Uma das lições que se pode tirar da pandemia de coronavírus é que todos, sem exceção, precisam compor uma reserva de emergência.

Com as medidas de distanciamento social recomendadas pela Organização Mundial da Saúde (OMS) para conter a proliferação do vírus, muitos se viram com carga horária e salários reduzidos, contratos de prestação de serviço cancelados ou negócios paralisados.

Quem tinha um montante guardado, aplicado em investimento seguro e com alta liquidez, conseguiu sacar dinheiro para pagar as contas. Quem não tinha, possivelmente já revê suas estratégias de investimento.

Reserva de emergência ficou esquecida nos últimos anos

“Ao brasileiro, historicamente, sempre faltou a visão de poupador. Isso decorre de uma falha na educação financeira que, acredito, tende a ser reduzida daqui para a frente, inclusive com o avanço do ensino nas escolas públicas e privadas”, diz Gustavo Cruz, estrategista da RB Investimentos.

No entanto, além desta questão, Cruz aponta que a crise pegou também outro perfil de brasileiro desprevenido. Aquele que, animado pelos ganhos do mercado nos últimos anos, decidiu ser mais ousado e migrar a reserva de emergência para fundos e ações.

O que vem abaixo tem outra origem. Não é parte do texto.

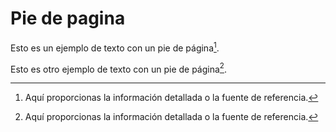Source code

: <!-- Autor: Daniel Benjamin Perez Morales -->
<!-- GitHub: https://github.com/D4nitrix13 -->
<!-- GitLab: https://gitlab.com/D4nitrix13 -->
<!-- Correo electrónico: danielperezdev@proton.me -->

# Pie de pagina

Esto es un ejemplo de texto con un pie de página[^1].

[^1]: Aquí proporcionas la información detallada o la fuente de referencia.

Esto es otro ejemplo de texto con un pie de página[^2].

[^2]: Aquí proporcionas la información detallada o la fuente de referencia.
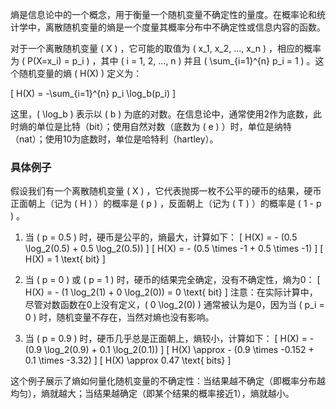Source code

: 熵是信息论中的一个概念，用于衡量一个随机变量不确定性的量度。在概率论和统计学中，离散随机变量的熵是一个度量其概率分布中不确定性或信息内容的函数。

对于一个离散随机变量 \( X \) ，它可能的取值为 \( x_1, x_2, ..., x_n \) ，相应的概率为 \( P(X=x_i) = p_i \) ，其中 \( i = 1, 2, ..., n \) 并且 \( \sum_{i=1}^{n} p_i = 1 \) 。这个随机变量的熵 \( H(X) \) 定义为：

\[ H(X) = -\sum_{i=1}^{n} p_i \log_b(p_i) \]

这里，\( \log_b \) 表示以 \( b \) 为底的对数。在信息论中，通常使用2作为底数，此时熵的单位是比特（bit）；使用自然对数（底数为 \( e \) ）时，单位是纳特（nat）；使用10为底数时，单位是哈特利（hartley）。

### 具体例子

假设我们有一个离散随机变量 \( X \) ，它代表抛掷一枚不公平的硬币的结果，硬币正面朝上（记为 \( H \) ）的概率是 \( p \) ，反面朝上（记为 \( T \) ）的概率是 \( 1 - p \) 。

1. 当 \( p = 0.5 \) 时，硬币是公平的，熵最大，计算如下：
   \[ H(X) = - (0.5 \log_2(0.5) + 0.5 \log_2(0.5)) \]
   \[ H(X) = - (0.5 \times -1 + 0.5 \times -1) \]
   \[ H(X) = 1 \text{ bit} \]

2. 当 \( p = 0 \) 或 \( p = 1 \) 时，硬币的结果完全确定，没有不确定性，熵为0：
   \[ H(X) = - (1 \log_2(1) + 0 \log_2(0)) = 0 \text{ bit} \]
   注意：在实际计算中，尽管对数函数在0上没有定义，\( 0 \log_2(0) \) 通常被认为是0，因为当 \( p_i = 0 \) 时，随机变量不存在，当然对熵也没有影响。

3. 当 \( p = 0.9 \) 时，硬币几乎总是正面朝上，熵较小，计算如下：
   \[ H(X) = - (0.9 \log_2(0.9) + 0.1 \log_2(0.1)) \]
   \[ H(X) \approx - (0.9 \times -0.152 + 0.1 \times -3.32) \]
   \[ H(X) \approx 0.47 \text{ bits} \]

这个例子展示了熵如何量化随机变量的不确定性：当结果越不确定（即概率分布越均匀），熵就越大；当结果越确定（即某个结果的概率接近1），熵就越小。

“A reserva de emergência ficou esquecida. Com o mercado aquecido e a maioria dos ativos com retornos acima do normal, o investidor não muito experiente e até o mais conservador se deixou levar pelos ganhos expressivos. Todo mundo quis surfar a onda. ‘Está todo mundo ganhando, não vou fazer parte desse boom?’ Então muita gente se deixou levar pela conversa dos altos ganhos dos amigos no bar”, avalia.

“A partir do coronavírus, acredito, as pessoas tenderão a olhar para a reserva de emergência com mais disciplina”, diz.

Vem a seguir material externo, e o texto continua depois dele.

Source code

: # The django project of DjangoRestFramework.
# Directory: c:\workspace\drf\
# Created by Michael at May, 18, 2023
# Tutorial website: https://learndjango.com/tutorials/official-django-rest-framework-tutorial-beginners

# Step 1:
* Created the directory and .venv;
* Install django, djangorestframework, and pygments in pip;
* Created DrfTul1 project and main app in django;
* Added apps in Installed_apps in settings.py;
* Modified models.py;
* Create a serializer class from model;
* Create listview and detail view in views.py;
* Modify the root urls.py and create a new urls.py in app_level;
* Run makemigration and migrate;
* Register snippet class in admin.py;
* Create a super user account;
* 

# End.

Mas, afinal, o que é a reserva de emergência?

A reserva de emergência é, como o nome diz, aquele montante que deve ser deixado aplicado e só utilizado em último caso.

Em uma crise inesperada, como a atual do coronavírus ou, por exemplo, diante da perda do emprego, o investidor pode recorrer a este dinheiro para pagar suas contas e manter seu sustento por um período.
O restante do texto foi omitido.